• _Exercise objective_
Reproduce, character for character, the lines below from the first through the one with "### >> 538 Convert". Leave pictures out.

• _Material provided_
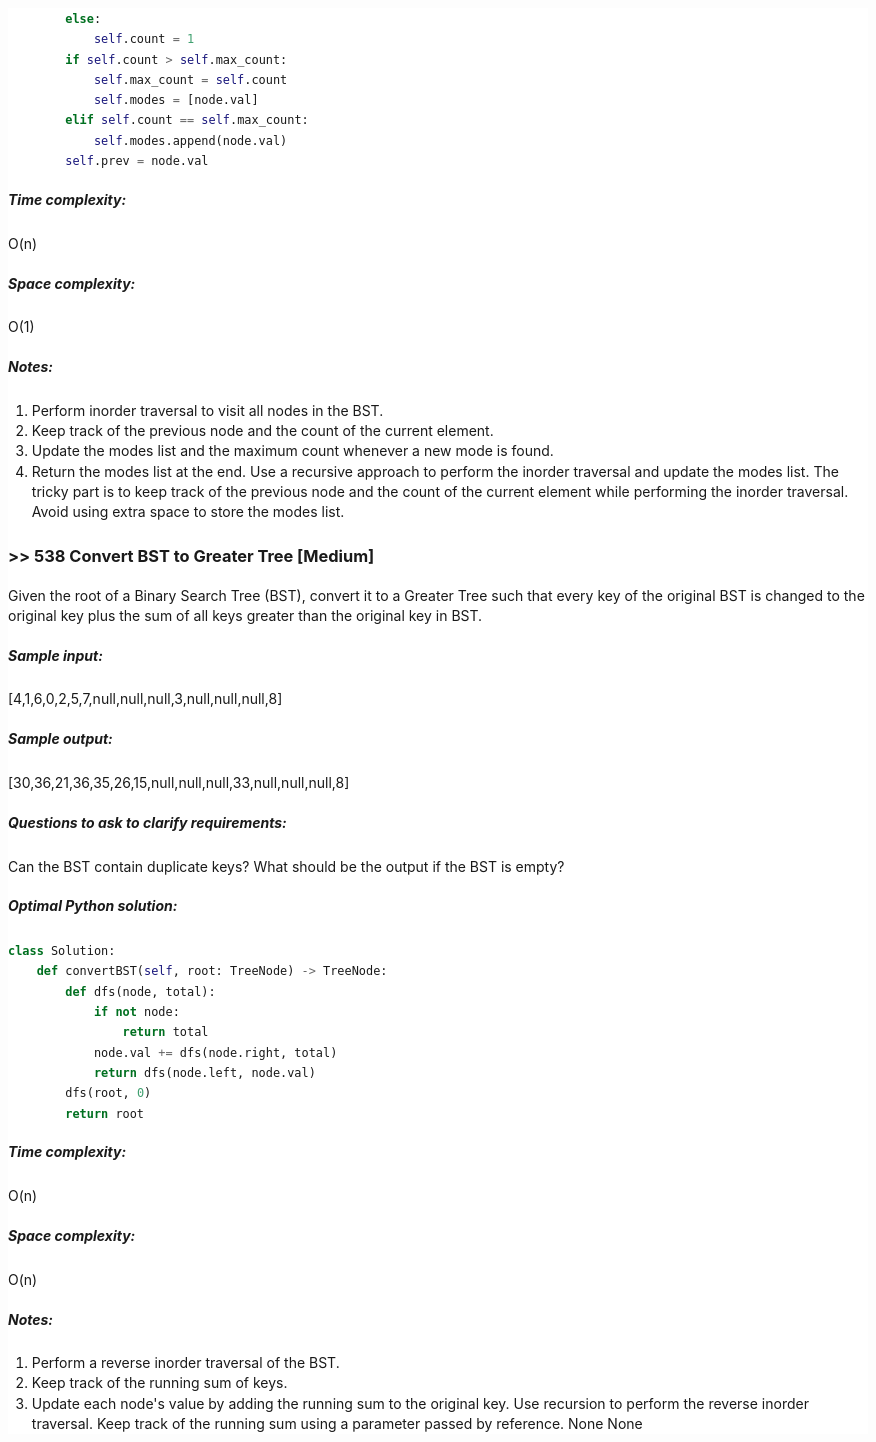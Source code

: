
 ```python
        else:
            self.count = 1
        if self.count > self.max_count:
            self.max_count = self.count
            self.modes = [node.val]
        elif self.count == self.max_count:
            self.modes.append(node.val)
        self.prev = node.val
```
##### Time complexity:
O(n)
##### Space complexity:
O(1)
##### Notes:
1. Perform inorder traversal to visit all nodes in the BST.
2. Keep track of the previous node and the count of the current element.
3. Update the modes list and the maximum count whenever a new mode is found.
4. Return the modes list at the end.
Use a recursive approach to perform the inorder traversal and update the modes list.
The tricky part is to keep track of the previous node and the count of the current element while performing the inorder traversal.
Avoid using extra space to store the modes list.
    
### >> 538 Convert BST to Greater Tree [Medium]
Given the root of a Binary Search Tree (BST), convert it to a Greater Tree such that every key of the original BST is changed to the original key plus the sum of all keys greater than the original key in BST.
##### Sample input:
[4,1,6,0,2,5,7,null,null,null,3,null,null,null,8]
##### Sample output:
[30,36,21,36,35,26,15,null,null,null,33,null,null,null,8]

##### Questions to ask to clarify requirements:
Can the BST contain duplicate keys? What should be the output if the BST is empty?

##### Optimal Python solution:
```python
class Solution:
    def convertBST(self, root: TreeNode) -> TreeNode:
        def dfs(node, total):
            if not node:
                return total
            node.val += dfs(node.right, total)
            return dfs(node.left, node.val)
        dfs(root, 0)
        return root
```
##### Time complexity:
O(n)
##### Space complexity:
O(n)
##### Notes:
1. Perform a reverse inorder traversal of the BST.
2. Keep track of the running sum of keys.
3. Update each node's value by adding the running sum to the original key.
Use recursion to perform the reverse inorder traversal. Keep track of the running sum using a parameter passed by reference.
None
None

• _Task response_
Source code

:
 ```python
        else:
            self.count = 1
        if self.count > self.max_count:
            self.max_count = self.count
            self.modes = [node.val]
        elif self.count == self.max_count:
            self.modes.append(node.val)
        self.prev = node.val
```
##### Time complexity:
O(n)
##### Space complexity:
O(1)
##### Notes:
1. Perform inorder traversal to visit all nodes in the BST.
2. Keep track of the previous node and the count of the current element.
3. Update the modes list and the maximum count whenever a new mode is found.
4. Return the modes list at the end.
Use a recursive approach to perform the inorder traversal and update the modes list.
The tricky part is to keep track of the previous node and the count of the current element while performing the inorder traversal.
Avoid using extra space to store the modes list.
    
### >> 538 Convert BST to Greater Tree [Medium]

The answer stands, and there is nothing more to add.